As I left out the back courtyard door, I met him outside her studio—close enough I suspect he heard bits of our conversation. He grabbed my arm and insisted I tell him what I was doing there. I said Schiap called me back to help transport designs to America. He half believed my lie. His eyes then narrowed and he pulled a knife from a holster on his calf. He demanded I come to the French police and try my story again, as Schiap told him everything and she had not mentioned this request. I tried to assert my command, but it failed.

At his strike, I lifted my arms in defense. He cut a four-inch gash into my left forearm. I then raised my knee to his groin and dropped him to the ground. I yelled at him for attacking me and I rattled off several plans, all fake, of which he knew nothing, to prove he was not in Schiap’s confidence. I hope my lies and bluster will keep him from calling the police and putting Martine in their crosshairs. He may now feel he was in the wrong and could get into trouble with Schiap.

I left quickly, doubling back and forth over a mile of streets and alleys to make sure I was not followed to the safe house. Dr. Montreau stitched my arm.

Martine is no longer safe. She knows nothing of his attack on me. He has grown bolder, and I believe Christophe will sell any information he gleans to the Germans and will turn Martine over to them without compunction. Another agent needs to reach out and make certain Martine is warned and her network is secure. Christophe is a threat, and my continued involvement will endanger Martine and her contacts.





MOST SECRET CIPHER TELEGRAM

To: War Office

From: Nelson, Frank

28/7 cipher 14/12

Desp. 2242 8 June 1941

Recd. 0015 9 June 1941

Your para 1, ROSE’s June trip signaled her unpreparedness and the heightening dangers. Please arrange for her to report to Morar for training as soon as she lands from Douarnenez. I strongly suggest enough time be given for field drills in sabotage if you expect her to augment CLEMENTINE.

Your para 5, I agree she is compromised. Infiltration prior to CLEMENTINE should be kept to a minimum and on an emergency basis only. I strongly recommend, after that time, she be pulled from the field.





“That’s the Christophe from Arnim’s file I told you about, the one sent to Auschwitz in November ’41. I expect that his deportation was related to all of this, but we may never know.”

“I wish we could know about Martine.” I rested my head on my arms. “Caro loved her. I’d like to believe she survived, at least, and was happy.”

“She was,” Mat whispered.

I lifted my head and was met by an adorably sheepish grin.
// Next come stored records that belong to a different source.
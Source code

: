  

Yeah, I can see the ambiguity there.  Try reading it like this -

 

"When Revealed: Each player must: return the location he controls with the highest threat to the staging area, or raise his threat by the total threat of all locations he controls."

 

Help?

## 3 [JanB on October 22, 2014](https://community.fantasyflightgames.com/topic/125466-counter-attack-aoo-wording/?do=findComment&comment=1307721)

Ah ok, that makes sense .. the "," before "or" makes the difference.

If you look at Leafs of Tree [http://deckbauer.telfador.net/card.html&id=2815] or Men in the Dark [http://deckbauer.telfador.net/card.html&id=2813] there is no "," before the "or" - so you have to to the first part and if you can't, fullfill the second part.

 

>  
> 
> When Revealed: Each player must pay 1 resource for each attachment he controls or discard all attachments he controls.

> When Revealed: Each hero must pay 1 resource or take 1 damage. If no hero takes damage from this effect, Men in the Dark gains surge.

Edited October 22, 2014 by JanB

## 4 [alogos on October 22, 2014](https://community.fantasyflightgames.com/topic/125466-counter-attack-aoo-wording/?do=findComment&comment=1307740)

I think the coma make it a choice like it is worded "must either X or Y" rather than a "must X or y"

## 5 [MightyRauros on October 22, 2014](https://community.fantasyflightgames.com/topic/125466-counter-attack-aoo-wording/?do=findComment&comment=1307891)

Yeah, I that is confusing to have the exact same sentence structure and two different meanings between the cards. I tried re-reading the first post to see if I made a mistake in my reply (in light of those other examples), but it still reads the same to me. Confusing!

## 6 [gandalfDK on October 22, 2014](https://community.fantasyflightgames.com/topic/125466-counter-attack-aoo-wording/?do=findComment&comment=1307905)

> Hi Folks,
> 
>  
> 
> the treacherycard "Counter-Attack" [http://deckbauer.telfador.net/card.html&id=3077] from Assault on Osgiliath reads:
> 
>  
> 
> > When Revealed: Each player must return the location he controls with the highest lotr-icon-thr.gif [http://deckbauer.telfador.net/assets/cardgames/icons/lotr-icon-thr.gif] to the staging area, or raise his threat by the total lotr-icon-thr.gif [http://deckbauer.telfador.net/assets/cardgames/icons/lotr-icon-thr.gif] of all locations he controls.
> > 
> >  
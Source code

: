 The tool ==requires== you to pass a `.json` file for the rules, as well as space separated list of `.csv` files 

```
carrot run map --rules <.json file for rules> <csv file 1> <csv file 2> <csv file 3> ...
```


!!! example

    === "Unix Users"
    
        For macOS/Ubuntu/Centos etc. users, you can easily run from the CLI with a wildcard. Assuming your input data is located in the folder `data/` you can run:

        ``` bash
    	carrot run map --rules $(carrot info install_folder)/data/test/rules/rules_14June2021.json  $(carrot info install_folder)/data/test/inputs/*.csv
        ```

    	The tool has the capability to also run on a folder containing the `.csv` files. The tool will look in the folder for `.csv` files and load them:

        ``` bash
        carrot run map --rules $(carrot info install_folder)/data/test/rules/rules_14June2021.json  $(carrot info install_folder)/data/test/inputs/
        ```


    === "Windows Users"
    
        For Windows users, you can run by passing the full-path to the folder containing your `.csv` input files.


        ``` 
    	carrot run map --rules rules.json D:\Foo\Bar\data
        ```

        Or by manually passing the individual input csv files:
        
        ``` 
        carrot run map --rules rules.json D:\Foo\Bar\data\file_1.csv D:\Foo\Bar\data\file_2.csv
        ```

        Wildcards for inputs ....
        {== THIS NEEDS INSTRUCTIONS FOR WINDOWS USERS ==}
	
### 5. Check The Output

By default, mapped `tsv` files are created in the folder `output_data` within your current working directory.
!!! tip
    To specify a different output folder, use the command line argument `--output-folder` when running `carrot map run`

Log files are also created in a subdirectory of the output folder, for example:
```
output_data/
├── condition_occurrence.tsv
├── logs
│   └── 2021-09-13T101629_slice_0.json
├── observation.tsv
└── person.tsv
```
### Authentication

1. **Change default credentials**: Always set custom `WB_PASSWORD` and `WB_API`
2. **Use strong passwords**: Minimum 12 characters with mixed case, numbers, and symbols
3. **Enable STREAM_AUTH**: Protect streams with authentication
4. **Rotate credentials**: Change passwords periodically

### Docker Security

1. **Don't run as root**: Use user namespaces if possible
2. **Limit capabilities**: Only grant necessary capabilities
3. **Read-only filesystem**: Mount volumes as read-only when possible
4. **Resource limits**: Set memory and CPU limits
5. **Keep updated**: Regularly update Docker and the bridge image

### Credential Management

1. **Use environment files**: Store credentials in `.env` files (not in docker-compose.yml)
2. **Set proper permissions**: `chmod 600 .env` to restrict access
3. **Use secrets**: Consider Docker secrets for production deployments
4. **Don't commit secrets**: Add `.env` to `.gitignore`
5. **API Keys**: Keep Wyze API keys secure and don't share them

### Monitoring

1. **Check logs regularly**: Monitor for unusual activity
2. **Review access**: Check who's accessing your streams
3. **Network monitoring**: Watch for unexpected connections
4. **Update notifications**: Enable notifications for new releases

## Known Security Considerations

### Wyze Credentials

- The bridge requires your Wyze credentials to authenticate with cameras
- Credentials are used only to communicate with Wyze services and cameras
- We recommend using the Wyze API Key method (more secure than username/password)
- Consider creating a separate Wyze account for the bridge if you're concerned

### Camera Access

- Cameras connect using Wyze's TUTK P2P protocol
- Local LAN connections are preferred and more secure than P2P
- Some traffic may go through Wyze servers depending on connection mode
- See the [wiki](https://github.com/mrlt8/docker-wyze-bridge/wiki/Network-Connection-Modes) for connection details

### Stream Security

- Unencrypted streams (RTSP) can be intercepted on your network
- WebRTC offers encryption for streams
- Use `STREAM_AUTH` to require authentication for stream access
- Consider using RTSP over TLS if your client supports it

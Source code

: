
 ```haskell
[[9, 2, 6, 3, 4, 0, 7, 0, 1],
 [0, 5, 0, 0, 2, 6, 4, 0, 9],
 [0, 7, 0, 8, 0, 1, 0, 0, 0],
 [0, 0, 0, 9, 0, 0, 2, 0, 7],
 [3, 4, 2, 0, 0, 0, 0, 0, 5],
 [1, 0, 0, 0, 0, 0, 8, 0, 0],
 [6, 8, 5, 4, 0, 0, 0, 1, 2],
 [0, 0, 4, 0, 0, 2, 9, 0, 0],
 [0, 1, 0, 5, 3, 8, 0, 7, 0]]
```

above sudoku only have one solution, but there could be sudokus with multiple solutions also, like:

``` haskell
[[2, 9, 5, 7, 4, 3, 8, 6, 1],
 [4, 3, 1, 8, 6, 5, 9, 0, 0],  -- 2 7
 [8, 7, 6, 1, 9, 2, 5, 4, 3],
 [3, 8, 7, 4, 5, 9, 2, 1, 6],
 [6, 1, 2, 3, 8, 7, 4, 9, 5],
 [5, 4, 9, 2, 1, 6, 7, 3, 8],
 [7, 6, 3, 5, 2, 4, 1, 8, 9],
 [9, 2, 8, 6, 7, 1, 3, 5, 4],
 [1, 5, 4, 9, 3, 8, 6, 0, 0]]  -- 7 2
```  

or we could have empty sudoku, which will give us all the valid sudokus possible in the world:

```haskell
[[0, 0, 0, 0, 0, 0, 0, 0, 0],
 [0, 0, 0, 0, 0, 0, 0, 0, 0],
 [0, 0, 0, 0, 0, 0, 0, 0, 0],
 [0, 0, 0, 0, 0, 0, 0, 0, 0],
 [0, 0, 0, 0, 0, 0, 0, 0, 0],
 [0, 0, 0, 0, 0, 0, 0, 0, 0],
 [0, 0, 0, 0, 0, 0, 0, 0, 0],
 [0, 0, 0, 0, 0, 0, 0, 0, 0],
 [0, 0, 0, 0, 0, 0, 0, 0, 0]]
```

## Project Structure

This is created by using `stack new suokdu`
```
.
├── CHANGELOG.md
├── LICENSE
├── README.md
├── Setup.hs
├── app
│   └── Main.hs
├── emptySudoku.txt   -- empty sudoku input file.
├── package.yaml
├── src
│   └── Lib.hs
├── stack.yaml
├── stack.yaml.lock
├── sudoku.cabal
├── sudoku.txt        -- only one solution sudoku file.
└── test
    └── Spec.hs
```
“You mentioned her yesterday at the Archives, and after last night, I wanted to do something nice for you . . . I followed Martine.”

“How?” I sat up.

He circled the table carrying his computer with him. “It wasn’t so hard really. I started with what Schiaparelli’s had online and from there I went to all the databases I could think of—regional, national, and international for World War Two. A few didn’t get fully online until 2018 so we’re lucky that way, but look . . .”

His screen displayed a compilation of screen shots, marking his way across the Internet and Martine Hervé’s travels across the globe and through time.

“Ordino . . . Barcelona . . . She went over the Pyrenees?”

“She and about thirty-three thousand others throughout the war. But she was early. See, she’s registered in Barcelona in spring of ’42. Then I found a marriage license in 1946, birth certificates in 1953 and ’55 and . . .” He pointed to a last box.

“She has a grandson living in California.”